Dimensions: 65 x 47 x 31’’

Materials: Paper pulp, acrylics


The sculpture draws on the legend of the Haliurunnae, women accused of witchcraft in Gothic tradition. Built upon a wooden branch, the figure depicts a woman tied to a tree, stripped of clothing, and poised for a ritualistic act. The red hair signifies witchcraft and transgressive power, while her relaxed posture and serene expression challenge conventional associations of sin with remorse. The work references Norse seiðr practices, Balto-Finnic shamanic traditions, and Gothic mythologies, exploring historical perceptions of female power, ritual, and societal judgment.


Femininity

‘In some accounts, as in the prototypical genesis story, that of Adam and Eve, in some Medieval Islamic accounts of Sarah and Hagar, the Saxon origin story told by Widukind of Corvey, or the story of the Lombard hero Alboin, women are the source of sin and conflict. In the Aeneid Dido, founder of Carthage, is at the heart of the conflict with Aeneas and thus, ultimately, responsible for the disastrous fate of her city.

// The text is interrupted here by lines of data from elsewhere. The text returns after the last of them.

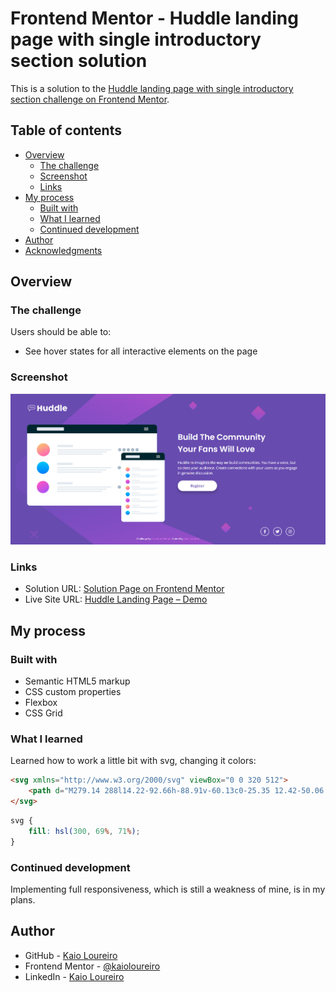 # Frontend Mentor - Huddle landing page with single introductory section solution

This is a solution to the [Huddle landing page with single introductory section challenge on Frontend Mentor](https://www.frontendmentor.io/challenges/huddle-landing-page-with-a-single-introductory-section-B_2Wvxgi0).

## Table of contents

- [Overview](#overview)
  - [The challenge](#the-challenge)
  - [Screenshot](#screenshot)
  - [Links](#links)
- [My process](#my-process)
  - [Built with](#built-with)
  - [What I learned](#what-i-learned)
  - [Continued development](#continued-development)
- [Author](#author)
- [Acknowledgments](#acknowledgments)

## Overview

### The challenge

Users should be able to:

- See hover states for all interactive elements on the page

### Screenshot

![Huddle Landing Page](./screenshot.png)

### Links

- Solution URL: [Solution Page on Frontend Mentor](https://www.frontendmentor.io/solutions/huddle-landing-page-SdMV28eypU)
- Live Site URL: [Huddle Landing Page – Demo](https://kaioloureiro.github.io/Huddle/)

## My process

### Built with

- Semantic HTML5 markup
- CSS custom properties
- Flexbox
- CSS Grid

### What I learned

Learned how to work a little bit with svg, changing it colors:

```html
<svg xmlns="http://www.w3.org/2000/svg" viewBox="0 0 320 512">
	<path d="M279.14 288l14.22-92.66h-88.91v-60.13c0-25.35 12.42-50.06 52.24-50.06h40.42V6.26S260.43 0 225.36 0c-73.22 0-121.08 44.38-121.08 124.72v70.62H22.89V288h81.39v224h100.17V288z" />
</svg>
```
```css
svg {
	fill: hsl(300, 69%, 71%);
}
```
### Continued development

Implementing full responsiveness, which is still a weakness of mine, is in my plans.

## Author

- GitHub - [Kaio Loureiro](https://github.com/kaioloureiro)
- Frontend Mentor - [@kaioloureiro](https://www.frontendmentor.io/profile/kaioloureiro)
- LinkedIn - [Kaio Loureiro](https://www.linkedin.com/in/kaioloureiro/)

But there are other, more complex women: magical women such as Gambara, mother of the first Lombards, and Libuse, Kazi, and Tethka, the three magical sisters in Cosmas of Prague’s account of the origins of the Czechs; women who engender races of monsters by consorting with demons such as Lilith, and the Gothic Haliurunnae from whom sprang the Huns; saintly women like Clothild or Dubrovca who were responsible for converting their husbands and thus their peoples in the tradition of St. Helen. There were monstrous women like the mother of the Scyths in Herodotus, or Melusine who were part serpent part human. And there was Mary, in the Jewish tradition a fallen woman who foisted off her bastard child by a Roman soldier on her gullible husband, in Islam, “above the women of all created beings”, and in Christianity the Mother of all faithful. The representations of women in stories of beginnings, as Amazons or saints, monsters or troublemakers, are too complex to categorize. Whenever they appear, women are problematic and contradictory figures.’